## [PROBLEM TO SOLVE]
Output each line exactly as written, from the first line of the records to the line bearing "- **Idempotency:** Subsequent", inclusive, while leaving every picture out.

## [Rendered images with source text]
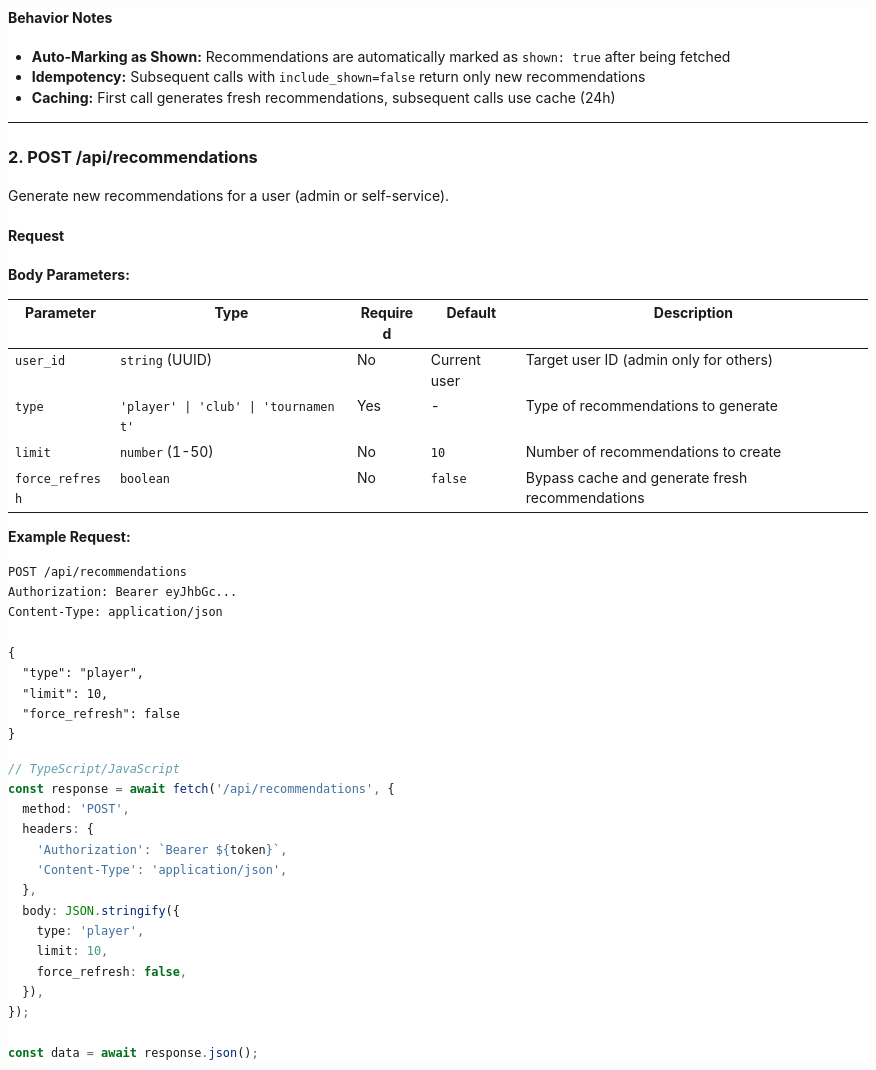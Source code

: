 #### Behavior Notes

- **Auto-Marking as Shown:** Recommendations are automatically marked as `shown: true` after being fetched
- **Idempotency:** Subsequent calls with `include_shown=false` return only new recommendations
- **Caching:** First call generates fresh recommendations, subsequent calls use cache (24h)

---

### 2. POST /api/recommendations

Generate new recommendations for a user (admin or self-service).

#### Request

**Body Parameters:**

| Parameter | Type | Required | Default | Description |
|-----------|------|----------|---------|-------------|
| `user_id` | `string` (UUID) | No | Current user | Target user ID (admin only for others) |
| `type` | `'player' \| 'club' \| 'tournament'` | Yes | - | Type of recommendations to generate |
| `limit` | `number` (1-50) | No | `10` | Number of recommendations to create |
| `force_refresh` | `boolean` | No | `false` | Bypass cache and generate fresh recommendations |

**Example Request:**

```http
POST /api/recommendations
Authorization: Bearer eyJhbGc...
Content-Type: application/json

{
  "type": "player",
  "limit": 10,
  "force_refresh": false
}
```

```typescript
// TypeScript/JavaScript
const response = await fetch('/api/recommendations', {
  method: 'POST',
  headers: {
    'Authorization': `Bearer ${token}`,
    'Content-Type': 'application/json',
  },
  body: JSON.stringify({
    type: 'player',
    limit: 10,
    force_refresh: false,
  }),
});

const data = await response.json();
```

## [COMPLETED TASK]
Source code

: #### Behavior Notes

- **Auto-Marking as Shown:** Recommendations are automatically marked as `shown: true` after being fetched
- **Idempotency:** Subsequent calls with `include_shown=false` return only new recommendations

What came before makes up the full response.